XIII C'est avec raison qu'on a nommé cet argument le sophisme
paresseux, parce que, en vertu du même principe, on supprime
absolument toute action. On peut même, sans parler du Destin,
mais sans rien ôter à la force de l'argument, le proposer
de cette sorte : «Si de toute éternité il est
vrai que vous devez guérir de cette maladie, appelez le médecin
ou ne l'appelez pas, vous guérirez. Et, par la même
raison, s'il est vrai de toute éternité que vous ne
guérirez pas de cette maladie, appelez le médecin
ou ne l'appelez pas, vous ne guérirez point;» et la
suite. Chrysippe réfute ce sophisme. Il y a, dit-il, des
choses simples, il en est d'autres naturellement liées. Si
je dis : «Socrate mourra tel jour, » je parle d'un fait
en lui-même, simple, isolé. Socrate n'a rien à
faire, rien à éviter, il mourra certainement ce jour-là.
Mais si l'on dit à l'avance : «OEdipe naîtra
de Laïus,» on ne peut ajouter «que Laïus ait
ou non commerce avec une femme;» car les deux choses sont
nécessairement liées, et Chrysippe les appelle confatales;
car on déclare à la fois que Laïus aura commerce
avec sa femme, et que de ce commerce OEdipe naîtra. C'est
comme si l'on disait : «Milon luttera aux jeux Olympiques,»
et que quelqu'un reprît : «Ainsi, soit que Milon ait
un adversaire, soit qu'il n'en ait point, il luttera ,» il
serait dans l'erreur; quand on dit : «il luttera,» c'est
une de ces propositions que nous appelons liées, car il n'y
a pas de lutte sans adversaires.
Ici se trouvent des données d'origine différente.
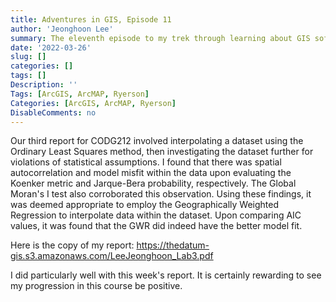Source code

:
 ```yaml
---
title: Adventures in GIS, Episode 11
author: 'Jeonghoon Lee'
summary: The eleventh episode to my trek through learning about GIS software
date: '2022-03-26'
slug: []
categories: []
tags: []
Description: ''
Tags: [ArcGIS, ArcMAP, Ryerson]
Categories: [ArcGIS, ArcMAP, Ryerson]
DisableComments: no
---
```


Our third report for CODG212 involved interpolating a dataset using the Ordinary Least Squares method, then investigating the dataset further for violations of statistical assumptions. I found that there was spatial autocorrelation and model misfit within the data upon evaluating the Koenker metric and Jarque-Bera probability, respectively. The Global Moran's I test also corroborated this observation. Using these findings, it was deemed appropriate to employ the Geographically Weighted Regression to interpolate data within the dataset. Upon comparing AIC values, it was found that the GWR did indeed have the better model fit.

Here is the copy of my report: https://thedatum-gis.s3.amazonaws.com/LeeJeonghoon_Lab3.pdf

I did particularly well with this week's report. It is certainly rewarding to see my progression in this course be positive.
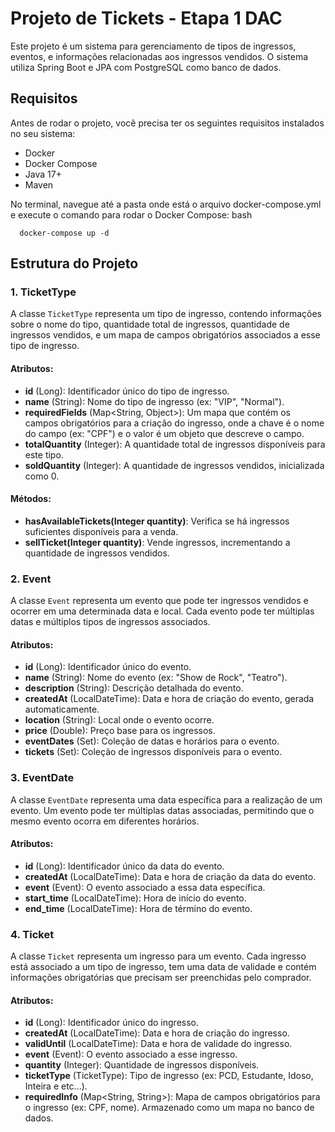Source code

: # Projeto de Tickets - Etapa 1 DAC

Este projeto é um sistema para gerenciamento de tipos de ingressos, eventos, e informações relacionadas aos ingressos vendidos. O sistema utiliza Spring Boot e JPA com PostgreSQL como banco de dados.

## Requisitos
Antes de rodar o projeto, você precisa ter os seguintes requisitos instalados no seu sistema:

- Docker 
- Docker Compose 
- Java 17+
- Maven

No terminal, navegue até a pasta onde está o arquivo docker-compose.yml e execute o comando para rodar o Docker Compose:
bash
```
  docker-compose up -d
```
## Estrutura do Projeto

### 1. **TicketType**

A classe `TicketType` representa um tipo de ingresso, contendo informações sobre o nome do tipo, quantidade total de ingressos, quantidade de ingressos vendidos, e um mapa de campos obrigatórios associados a esse tipo de ingresso.

#### Atributos:
- **id** (Long): Identificador único do tipo de ingresso.
- **name** (String): Nome do tipo de ingresso (ex: "VIP", "Normal").
- **requiredFields** (Map<String, Object>): Um mapa que contém os campos obrigatórios para a criação do ingresso, onde a chave é o nome do campo (ex: "CPF") e o valor é um objeto que descreve o campo.
- **totalQuantity** (Integer): A quantidade total de ingressos disponíveis para este tipo.
- **soldQuantity** (Integer): A quantidade de ingressos vendidos, inicializada como 0.

#### Métodos:
- **hasAvailableTickets(Integer quantity)**: Verifica se há ingressos suficientes disponíveis para a venda.
- **sellTicket(Integer quantity)**: Vende ingressos, incrementando a quantidade de ingressos vendidos.

### 2. **Event**

A classe `Event` representa um evento que pode ter ingressos vendidos e ocorrer em uma determinada data e local. Cada evento pode ter múltiplas datas e múltiplos tipos de ingressos associados.

#### Atributos:
- **id** (Long): Identificador único do evento.
- **name** (String): Nome do evento (ex: "Show de Rock", "Teatro").
- **description** (String): Descrição detalhada do evento.
- **createdAt** (LocalDateTime): Data e hora de criação do evento, gerada automaticamente.
- **location** (String): Local onde o evento ocorre.
- **price** (Double): Preço base para os ingressos.
- **eventDates** (Set<EventDate>): Coleção de datas e horários para o evento.
- **tickets** (Set<Ticket>): Coleção de ingressos disponíveis para o evento.


### 3. **EventDate**

A classe `EventDate` representa uma data específica para a realização de um evento. Um evento pode ter múltiplas datas associadas, permitindo que o mesmo evento ocorra em diferentes horários.

#### Atributos:
- **id** (Long): Identificador único da data do evento.
- **createdAt** (LocalDateTime): Data e hora de criação da data do evento.
- **event** (Event): O evento associado a essa data específica.
- **start_time** (LocalDateTime): Hora de início do evento.
- **end_time** (LocalDateTime): Hora de término do evento.


### 4. **Ticket**

A classe `Ticket` representa um ingresso para um evento. Cada ingresso está associado a um tipo de ingresso, tem uma data de validade e contém informações obrigatórias que precisam ser preenchidas pelo comprador.

#### Atributos:
- **id** (Long): Identificador único do ingresso.
- **createdAt** (LocalDateTime): Data e hora de criação do ingresso.
- **validUntil** (LocalDateTime): Data e hora de validade do ingresso.
- **event** (Event): O evento associado a esse ingresso.
- **quantity** (Integer): Quantidade de ingressos disponíveis.
- **ticketType** (TicketType): Tipo de ingresso (ex: PCD, Estudante, Idoso, Inteira e etc...).
- **requiredInfo** (Map<String, String>): Mapa de campos obrigatórios para o ingresso (ex: CPF, nome). Armazenado como um mapa no banco de dados.



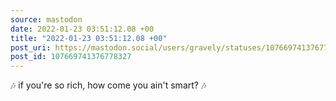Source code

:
 ```yaml
---
source: mastodon
date: 2022-01-23 03:51:12.08 +00
title: "2022-01-23 03:51:12.08 +00"
post_uri: https://mastodon.social/users/gravely/statuses/107669741376778327
post_id: 107669741376778327
---
```

🎶 if you're so rich, how come you ain't smart? 🎶


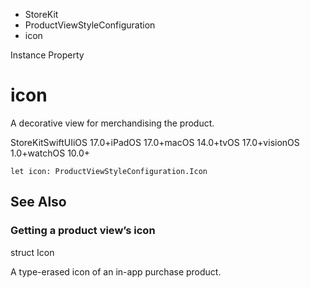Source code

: 

- StoreKit
- ProductViewStyleConfiguration
-  icon 

Instance Property

# icon

A decorative view for merchandising the product.

StoreKitSwiftUIiOS 17.0+iPadOS 17.0+macOS 14.0+tvOS 17.0+visionOS 1.0+watchOS 10.0+

``` source
let icon: ProductViewStyleConfiguration.Icon
```

## See Also

### Getting a product view’s icon

struct Icon

A type-erased icon of an in-app purchase product.

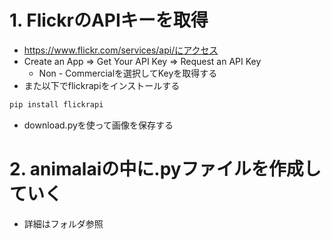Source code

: # 1. FlickrのAPIキーを取得
* https://www.flickr.com/services/api/にアクセス
* Create an App ⇒ Get Your API Key ⇒ Request an API Key
    * Non - Commercialを選択してKeyを取得する
* また以下でflickrapiをインストールする

```sh
pip install flickrapi
```

* download.pyを使って画像を保存する

# 2. animalaiの中に.pyファイルを作成していく
* 詳細はフォルダ参照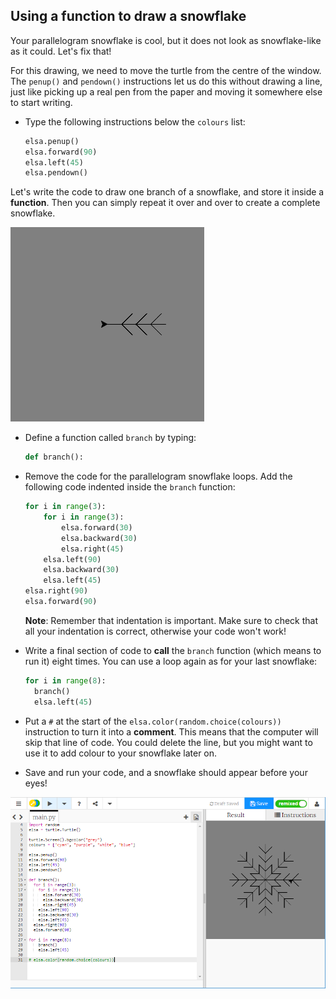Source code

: ## Using a function to draw a snowflake

Your parallelogram snowflake is cool, but it does not look as snowflake-like as it could. Let's fix that!

For this drawing, we need to move the turtle from the centre of the window. The `penup()` and `pendown()` instructions let us do this without drawing a line, just like picking up a real pen from the paper and moving it somewhere else to start writing.

- Type the following instructions below the `colours` list:
    
    ```python
    elsa.penup()
    elsa.forward(90)
    elsa.left(45)
    elsa.pendown()
    ```

Let's write the code to draw one branch of a snowflake, and store it inside a **function**. Then you can simply repeat it over and over to create a complete snowflake.

![branch](images/branch.PNG)

- Define a function called `branch` by typing:
    
    ```python
    def branch():
    ```

- Remove the code for the parallelogram snowflake loops. Add the following code indented inside the `branch` function:
    
    ```python
    for i in range(3):
        for i in range(3):
            elsa.forward(30)
            elsa.backward(30)
            elsa.right(45)
        elsa.left(90)
        elsa.backward(30)
        elsa.left(45)
    elsa.right(90)
    elsa.forward(90)
    ```
    
    **Note**: Remember that indentation is important. Make sure to check that all your indentation is correct, otherwise your code won't work!

- Write a final section of code to **call** the `branch` function (which means to run it) eight times. You can use a loop again as for your last snowflake:
    
    ```python
    for i in range(8):
      branch()
      elsa.left(45)
    ```

- Put a `#` at the start of the `elsa.color(random.choice(colours))` instruction to turn it into a **comment**. This means that the computer will skip that line of code. You could delete the line, but you might want to use it to add colour to your snowflake later on.

- Save and run your code, and a snowflake should appear before your eyes!

![](images/snowflake2.png)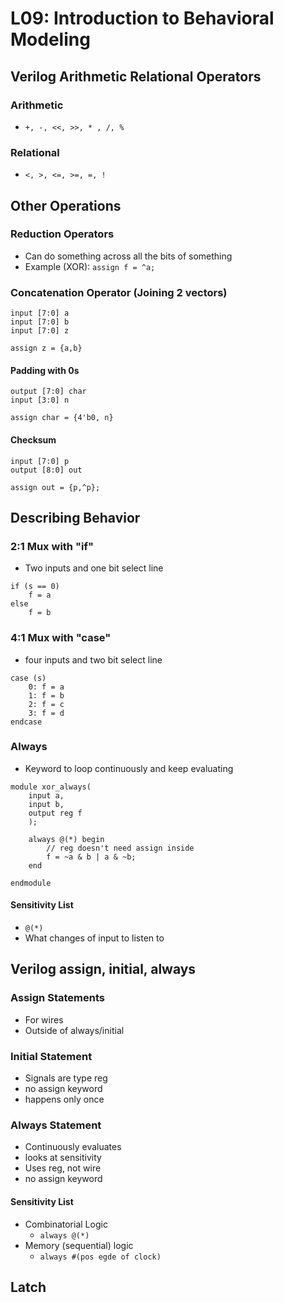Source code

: # L09: Introduction to Behavioral Modeling

## Verilog Arithmetic Relational Operators
### Arithmetic
* `+, -, <<, >>, * , /, %`

### Relational
* `<, >, <=, >=, =, !`

## Other Operations
### Reduction Operators
* Can do something across all the bits of something
* Example (XOR): `assign f = ^a;`

### Concatenation Operator (Joining 2 vectors)
```
input [7:0] a
input [7:0] b
input [7:0] z

assign z = {a,b}
```

#### Padding with 0s
```
output [7:0] char
input [3:0] n

assign char = {4'b0, n}
```

#### Checksum
```
input [7:0] p
output [8:0] out

assign out = {p,^p};
```

## Describing Behavior
### 2:1 Mux with "if"
* Two inputs and one bit select line

```
if (s == 0)
	f = a
else
	f = b
```

### 4:1 Mux with "case"
* four inputs and two bit select line

```
case (s)
	0: f = a
	1: f = b
	2: f = c
	3: f = d
endcase
```

### Always
* Keyword to loop continuously and keep evaluating

```
module xor_always(
	input a,
	input b,
	output reg f
	);
	
	always @(*) begin
		// reg doesn't need assign inside
		f = ~a & b | a & ~b;	
	end

endmodule
```

#### Sensitivity List
* `@(*)`
* What changes of input to listen to

## Verilog assign, initial, always
### Assign Statements
* For wires
* Outside of always/initial

### Initial Statement
* Signals are type reg
* no assign keyword
* happens only once

### Always Statement
* Continuously evaluates
* looks at sensitivity
* Uses reg, not wire
* no assign keyword

#### Sensitivity List 
* Combinatorial Logic
	* `always @(*)`
* Memory (sequential) logic
	* `always #(pos egde of clock)` 


## Latch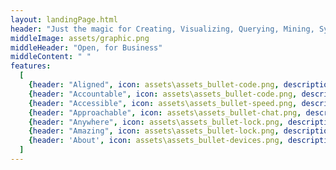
 ```yaml
---
layout: landingPage.html
header: "Just the magic for Creating, Visualizing, Querying, Mining, Synchronizing, Aligning, Securing, and Unlocking the hidden value of your<br>Infrastructure Digital Twin"
middleImage: assets/graphic.png
middleHeader: "Open, for Business"
middleContent: " "
features:
  [
    {header: "Aligned", icon: assets\assets_bullet-code.png, description: "An iModel combines information from many sources - CAD files, BIM files, databases, schematics, spreadsheets, etc. The vocabulary of iModelJs is BIS. More..."},
    {header: "Accountable", icon: assets\assets_bullet-code.png, description: "Change is a first class concept in iModelJs. More..."},
    {header: "Accessible", icon: assets\assets_bullet-speed.png, description: "iModelJs is infinitely scalable. More..."},
    {header: "Approachable", icon: assets\assets_bullet-chat.png, description: "Programmers love iModelJs because it purposely builds on the most modern and popular technologies and frameworks available, minimizing out-of-the-box learning  curve. More..." },
    {header: "Anywhere", icon: assets\assets_bullet-lock.png, description: "Write your application logic and user interface once and run it on Cloud, Desktop, Web, and Mobile. More... "},
    {header: "Amazing", icon: assets\assets_bullet-lock.png, description: "iModelJs handles the complexity of managing large scale distributed Digital Twins efficiently so you can focus on other things. The library is modular so you only use what you need. More..." },
    {header: 'About', icon: assets\assets_bullet-devices.png, description: "There are lots of resources to ask questions, make suggestions, and get help. We'd also love to have your contributions. More..."}
  ]
---
```

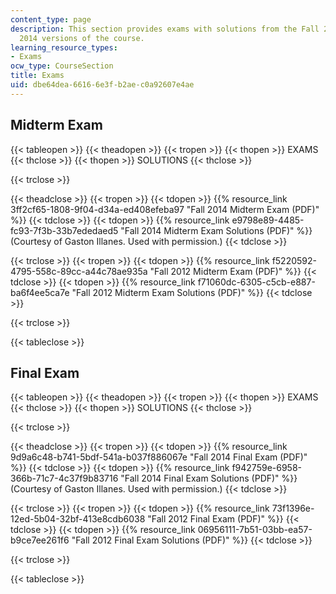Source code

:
 ```yaml
---
content_type: page
description: This section provides exams with solutions from the Fall 2012 and Fall
  2014 versions of the course.
learning_resource_types:
- Exams
ocw_type: CourseSection
title: Exams
uid: dbe64dea-6616-6e3f-b2ae-c0a92607e4ae
---
```


Midterm Exam
------------

{{< tableopen >}}
{{< theadopen >}}
{{< tropen >}}
{{< thopen >}}
EXAMS
{{< thclose >}}
{{< thopen >}}
SOLUTIONS
{{< thclose >}}

{{< trclose >}}

{{< theadclose >}}
{{< tropen >}}
{{< tdopen >}}
{{% resource_link 3ff2cf65-1808-9f04-d34a-ed408efeba97 "Fall 2014 Midterm Exam (PDF)" %}}
{{< tdclose >}}
{{< tdopen >}}
{{% resource_link e9798e89-4485-fc93-7f3b-33b7ededaed5 "Fall 2014 Midterm Exam Solutions (PDF)" %}} (Courtesy of Gaston Illanes. Used with permission.)
{{< tdclose >}}

{{< trclose >}}
{{< tropen >}}
{{< tdopen >}}
{{% resource_link f5220592-4795-558c-89cc-a44c78ae935a "Fall 2012 Midterm Exam (PDF)" %}}
{{< tdclose >}}
{{< tdopen >}}
{{% resource_link f71060dc-6305-c5cb-e887-ba6f4ee5ca7e "Fall 2012 Midterm Exam Solutions (PDF)" %}}
{{< tdclose >}}

{{< trclose >}}

{{< tableclose >}}

Final Exam
----------

{{< tableopen >}}
{{< theadopen >}}
{{< tropen >}}
{{< thopen >}}
EXAMS
{{< thclose >}}
{{< thopen >}}
SOLUTIONS
{{< thclose >}}

{{< trclose >}}

{{< theadclose >}}
{{< tropen >}}
{{< tdopen >}}
{{% resource_link 9d9a6c48-b741-5bdf-541a-b037f886067e "Fall 2014 Final Exam (PDF)" %}}
{{< tdclose >}}
{{< tdopen >}}
{{% resource_link f942759e-6958-366b-71c7-4c37f9b83716 "Fall 2014 Final Exam Solutions (PDF)" %}} (Courtesy of Gaston Illanes. Used with permission.)
{{< tdclose >}}

{{< trclose >}}
{{< tropen >}}
{{< tdopen >}}
{{% resource_link 73f1396e-12ed-5b04-32bf-413e8cdb6038 "Fall 2012 Final Exam (PDF)" %}}
{{< tdclose >}}
{{< tdopen >}}
{{% resource_link 06956111-7b51-03bb-ea57-b9ce7ee261f6 "Fall 2012 Final Exam Solutions (PDF)" %}}
{{< tdclose >}}

{{< trclose >}}

{{< tableclose >}}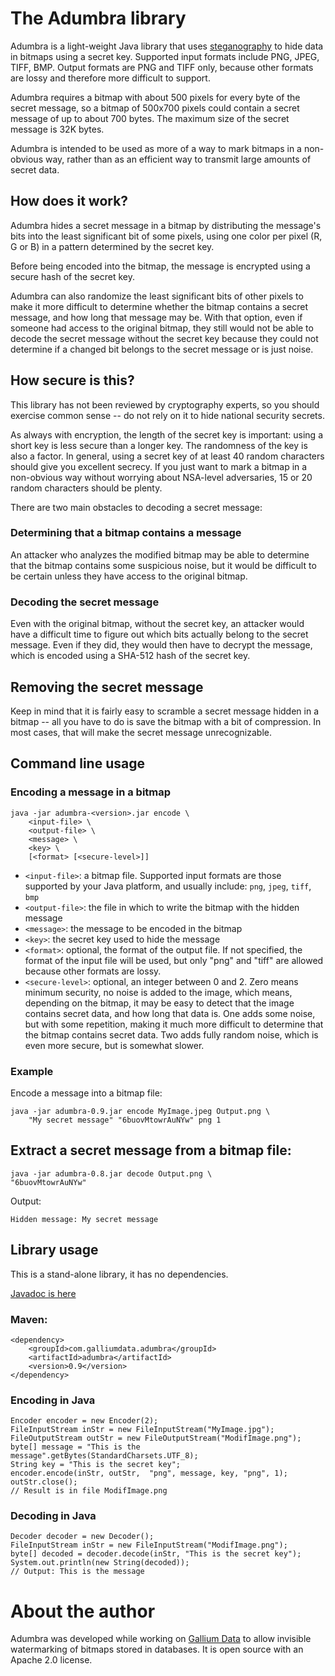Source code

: # The Adumbra library
Adumbra is a light-weight Java library that uses
[steganography](https://en.wikipedia.org/wiki/Steganography)
to hide data in bitmaps using a secret key. 
Supported input formats include PNG, JPEG, TIFF, BMP.
Output formats are PNG and TIFF only, because other
formats are lossy and therefore more difficult to support.

Adumbra requires a bitmap with about 500 pixels
for every byte of the secret message, so a bitmap of
500x700 pixels could contain a secret message 
of up to about 700 bytes. The maximum size of the secret
message is 32K bytes.

Adumbra is intended to be used as more of a way
to mark bitmaps in a non-obvious way, rather than as 
an efficient way to transmit large amounts of secret data.

## How does it work?
Adumbra hides a secret message in a bitmap by distributing
the message's bits into the least significant bit of some pixels,
using one color per pixel (R, G or B) in a pattern
determined by the secret key.

Before being encoded into the bitmap, the message is 
encrypted using a secure hash of the secret key.

Adumbra can also randomize the least significant bits 
of other pixels to make it more difficult to determine 
whether the bitmap contains a secret message, and 
how long that message may be. With that option,
even if someone had access to the original bitmap,
they still would not be able to decode the secret message
without the secret key because they could not determine
if a changed bit belongs to the secret message or is just noise.

## How secure is this?
This library has not been reviewed by cryptography experts,
so you should exercise common sense -- do not rely on it
to hide national security secrets.

As always with encryption, the length of the secret key is
important: using a short key is less secure than a longer key.
The randomness of the key is also a factor. In general,
using a secret key of at least 40 random characters should
give you excellent secrecy. If you just want to mark a bitmap in a non-obvious
way without worrying about NSA-level adversaries, 15 or 20
random characters should be plenty.

There are two main obstacles to decoding a secret message:
### Determining that a bitmap contains a message
An attacker who analyzes the modified bitmap may be able to determine
that the bitmap contains some suspicious noise, but it would be
difficult to be certain unless they have access to the original
bitmap.
### Decoding the secret message
Even with the original bitmap, without the secret key, 
an attacker would have a difficult time to
figure out which bits actually belong to the secret message.
Even if they did, they would then have to decrypt the message,
which is encoded using a SHA-512 hash of the secret key.

## Removing the secret message
Keep in mind that it is fairly easy to scramble a secret message
hidden in a bitmap -- all you have to do is save the bitmap
with a bit of compression. In most cases, that will make the
secret message unrecognizable.

## Command line usage
### Encoding a message in a bitmap
```
java -jar adumbra-<version>.jar encode \
    <input-file> \
    <output-file> \
    <message> \
    <key> \
    [<format> [<secure-level>]]
```
- `<input-file>`: a bitmap file. 
Supported input formats are those supported by your Java platform,
and usually include: `png`, `jpeg`, `tiff`, `bmp`
- `<output-file>`: the file in which to write the bitmap 
with the hidden message
- `<message>`: the message to be encoded in the bitmap
- `<key>`: the secret key used to hide the message
- `<format>`: optional, the format of the output file. 
If not specified, the format of the input file will be used,
but only "png" and "tiff" are allowed because other formats
are lossy.
- `<secure-level>`: optional, an integer between 0 and 2.
Zero means minimum security, no noise is added to the image,
which means, depending on the bitmap, it may be easy to
detect that the image contains secret data, and how long that
data is. One adds some noise, but with some repetition,
making it much more difficult to determine that the bitmap 
contains secret data. Two adds fully random noise, which is
even more secure, but is somewhat slower.

### Example
Encode a message into a bitmap file:
```
java -jar adumbra-0.9.jar encode MyImage.jpeg Output.png \
    "My secret message" "6buovMtowrAuNYw" png 1
```
## Extract a secret message from a bitmap file:
```
java -jar adumbra-0.8.jar decode Output.png \
"6buovMtowrAuNYw"
```
Output:
```
Hidden message: My secret message
```

## Library usage
This is a stand-alone library, it has no dependencies.

[Javadoc is here](https://javadoc.io/doc/com.galliumdata.adumbra/adumbra/latest/com/galliumdata/adumbra/package-summary.html)

### Maven:
```
<dependency>
    <groupId>com.galliumdata.adumbra</groupId>
    <artifactId>adumbra</artifactId>
    <version>0.9</version>
</dependency>
```
### Encoding in Java
```
Encoder encoder = new Encoder(2);
FileInputStream inStr = new FileInputStream("MyImage.jpg");
FileOutputStream outStr = new FileOutputStream("ModifImage.png");
byte[] message = "This is the message".getBytes(StandardCharsets.UTF_8);
String key = "This is the secret key";
encoder.encode(inStr, outStr,  "png", message, key, "png", 1);
outStr.close();
// Result is in file ModifImage.png
```

### Decoding in Java
```
Decoder decoder = new Decoder();
FileInputStream inStr = new FileInputStream("ModifImage.png");
byte[] decoded = decoder.decode(inStr, "This is the secret key");
System.out.println(new String(decoded));
// Output: This is the message
```

# About the author
Adumbra was developed while working on 
[Gallium Data](https://www.galliumdata.com)
to allow invisible watermarking of bitmaps stored in databases.
It is open source with an Apache 2.0 license.
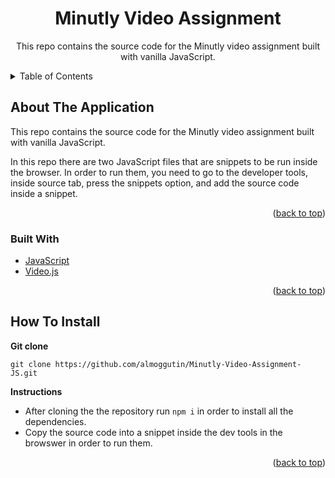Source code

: <div id="top"></div>

<h1 align="center">Minutly Video Assignment</h1>

<div align="center">
  <p align="center">
    This repo contains the source code for the Minutly video assignment built with vanilla JavaScript. 
  </p>
</div>

<!-- TABLE OF CONTENTS -->

<details>
  <summary>Table of Contents</summary>
  <ol>
    <li>
      <a href="#about-the-application">About The Application</a>
      <ul>
        <li><a href="#built-with">Built With</a></li>
      </ul>
    </li>
    <li><a href="#how-to-install">How To Install</a></li>
  </ol>
</details>

<!-- ABOUT THE APPLICATION -->

## About The Application

This repo contains the source code for the Minutly video assignment built with vanilla JavaScript.

In this repo there are two JavaScript files that are snippets to be run inside the browser. In order to run them, you need to go to the developer tools, inside source tab, press the snippets option, and add the source code inside a snippet.

<p align="right">(<a href="#top">back to top</a>)</p>

### Built With

-   [JavaScript](https://developer.mozilla.org/en-US/docs/Web/JavaScript)
-   [Video.js](https://videojs.com/)

<p align="right">(<a href="#top">back to top</a>)</p>

<!-- INSTALLATION INSTRUCTIONS -->

## How To Install

**Git clone**

```
git clone https://github.com/almoggutin/Minutly-Video-Assignment-JS.git
```

**Instructions**

-   After cloning the the repository run `npm i` in order to install all the dependencies.
-   Copy the source code into a snippet inside the dev tools in the browswer in order to run them.

<p align="right">(<a href="#top">back to top</a>)</p>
Tous les sophismes de ce genre
se réfutent par la même distinction. Appelez le médecin,
ou ne l'appelez pas; pur sophisme; car l'appel du médecin
est tout autant que la guérison dans l'arrêt de la
destinée. Ce sont là des conditions nécessaires,
que Chrysippe, comme je l'ai dit, appelle confatales.
XIV Carnéade n'approuvait nullement les arguments de ce
genre, et pensait que ce fameux sophisme était fort inconsidéré.
Il attaquait les Stoïciens d'une autre manière, sans
recourir à aucune subtilité. Voici comment il raisonnait
: «Si tout arrive en vertu de causes externes et efficientes,
tous les événements sont enchaînés naturellement
dans un tissu que rien ne peut rompre. S'il en est ainsi, la nécessité
produit tout. Mais alors rien n'est en notre pouvoir. Or, il y a
certainement quelque chose en notre pouvoir. Mais tout serait déterminé
par des causes externes et efficientes, si tout arrivait fatalement.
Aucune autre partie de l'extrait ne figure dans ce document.